In this paper, we propose a novel deep learning approach for 3D human segmentation. In particular, we first cast the 3D-2D mapping as a geometric parameterization problem. We then convert each local patch into a 2D grid. We do this so as to embed both global features and local features into the channels of the 2D grids which are taken as input for powerful image-based deep convolutional neural networks like VGG [30]. In the testing phase, we first parameterize a new 3D human shape in the same way as training, and then feed the generated 2D grids into the trained model to output the labels.

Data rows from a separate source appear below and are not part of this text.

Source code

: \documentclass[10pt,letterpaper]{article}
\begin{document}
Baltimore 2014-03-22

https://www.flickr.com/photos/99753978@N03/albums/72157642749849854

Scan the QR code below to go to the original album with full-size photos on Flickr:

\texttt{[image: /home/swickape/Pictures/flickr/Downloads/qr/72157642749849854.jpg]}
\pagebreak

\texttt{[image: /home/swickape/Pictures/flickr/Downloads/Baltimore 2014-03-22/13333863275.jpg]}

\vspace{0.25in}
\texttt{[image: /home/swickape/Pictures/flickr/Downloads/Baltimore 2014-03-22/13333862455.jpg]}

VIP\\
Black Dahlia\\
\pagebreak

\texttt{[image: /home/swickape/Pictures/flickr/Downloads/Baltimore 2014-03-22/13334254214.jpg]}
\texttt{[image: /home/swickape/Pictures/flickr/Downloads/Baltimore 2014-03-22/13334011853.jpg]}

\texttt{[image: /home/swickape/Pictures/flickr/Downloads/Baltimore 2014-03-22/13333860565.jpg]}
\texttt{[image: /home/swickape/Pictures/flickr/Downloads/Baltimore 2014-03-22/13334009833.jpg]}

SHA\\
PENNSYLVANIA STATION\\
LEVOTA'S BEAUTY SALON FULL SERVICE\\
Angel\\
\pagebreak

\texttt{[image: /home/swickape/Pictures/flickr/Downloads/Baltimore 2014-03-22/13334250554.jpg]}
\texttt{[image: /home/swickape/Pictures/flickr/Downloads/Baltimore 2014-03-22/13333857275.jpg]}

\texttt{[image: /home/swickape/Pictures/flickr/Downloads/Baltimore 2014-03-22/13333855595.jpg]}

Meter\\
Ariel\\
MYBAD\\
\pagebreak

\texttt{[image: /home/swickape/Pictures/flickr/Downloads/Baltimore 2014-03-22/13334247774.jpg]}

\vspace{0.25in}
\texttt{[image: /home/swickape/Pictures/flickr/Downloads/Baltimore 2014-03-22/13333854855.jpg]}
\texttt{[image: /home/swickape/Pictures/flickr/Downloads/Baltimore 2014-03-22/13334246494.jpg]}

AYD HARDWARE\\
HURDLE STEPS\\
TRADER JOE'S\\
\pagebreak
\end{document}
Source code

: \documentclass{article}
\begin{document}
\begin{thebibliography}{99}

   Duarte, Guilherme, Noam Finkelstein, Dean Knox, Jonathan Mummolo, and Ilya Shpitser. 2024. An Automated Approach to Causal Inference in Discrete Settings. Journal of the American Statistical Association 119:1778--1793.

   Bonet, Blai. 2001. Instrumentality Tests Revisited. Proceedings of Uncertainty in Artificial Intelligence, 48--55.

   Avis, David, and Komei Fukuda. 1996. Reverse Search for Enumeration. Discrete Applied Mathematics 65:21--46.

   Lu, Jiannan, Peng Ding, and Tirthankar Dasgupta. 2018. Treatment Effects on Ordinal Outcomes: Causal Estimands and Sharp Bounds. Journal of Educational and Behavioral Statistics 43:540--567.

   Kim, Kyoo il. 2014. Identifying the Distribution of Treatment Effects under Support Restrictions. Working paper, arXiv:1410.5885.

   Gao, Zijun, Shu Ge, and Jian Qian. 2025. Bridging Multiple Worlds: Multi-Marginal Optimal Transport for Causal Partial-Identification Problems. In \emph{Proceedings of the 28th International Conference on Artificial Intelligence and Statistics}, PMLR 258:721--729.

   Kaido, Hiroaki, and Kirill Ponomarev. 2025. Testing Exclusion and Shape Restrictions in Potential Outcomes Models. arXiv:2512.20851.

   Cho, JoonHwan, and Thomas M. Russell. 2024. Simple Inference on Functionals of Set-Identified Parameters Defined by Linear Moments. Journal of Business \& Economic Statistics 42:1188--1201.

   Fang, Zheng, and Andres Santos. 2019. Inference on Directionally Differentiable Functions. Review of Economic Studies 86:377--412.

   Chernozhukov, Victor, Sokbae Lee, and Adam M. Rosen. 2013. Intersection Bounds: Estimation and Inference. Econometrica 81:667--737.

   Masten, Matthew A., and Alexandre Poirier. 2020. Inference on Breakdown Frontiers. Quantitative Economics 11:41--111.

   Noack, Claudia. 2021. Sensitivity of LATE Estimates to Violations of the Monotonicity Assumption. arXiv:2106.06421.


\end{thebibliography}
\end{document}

We conduct experiments to validate our method and compare it with state-of-the-art human segmentation methods. Experimental results demonstrate that it achieves highly competitive accuracy for 3D human segmentation. We also conduct further ablation studies on different features and different neural networks.

2 Related Work

2.1 Surface Mapping

Surface mapping approaches solve the mapping or parameterization, ranging from local patch-like surfaces to global shapes. The Exponential Map is often used to parameterize a local region around a central point. It defines a bijection in the local region and preserves the distance with low distortion. Geodesic Polar Map (GPM) describes the Exponential Map using polar coordinates. [9, 19, 27, 24] implemented GPM on triangular meshes based on approximate geodesics. Exact discrete geodesic algorithms such as [31, 35] are featured with relatively accurate tracing of geodesic paths and hence polar angles. The common problem with GPM is that it easily fails to generate a one-to-one map due to the poor approximation of geodesic distances and the miscalculation of polar angles. To overcome the problem one needs to find the inward ray of geodesics mentioned in [21]. However, sometimes the local region does not form a topological disk and the tracing of the isocurve among the triangles is very difficult. To guarantee a one-to-one mapping in a local patch, one intuitive way is to adapt the harmonic maps or the angle-preserving conformal maps. A survey [7] reviewed the properties of these mappings. The harmonic maps minimize deformation and the algorithm is easy to implement on complex surfaces. However, as shown in [6, 8], in the discrete context (i.e. a triangle mesh) if there are many obtuse triangles, the mapping could be flipped over. [12, 15, 26, 28, 29] solved the harmonic maps on closed surfaces with zero genus, which is further extended to arbitrary-genus by [12, 20]. These global shapes are mapped to simple surfaces with the same genus. If the domains are not homeomorphous, one needs to cut or merge pieces into another topology [32, 10]. These methods are globally injective and maintain the harmonicity while producing greater distortion around the cutting points.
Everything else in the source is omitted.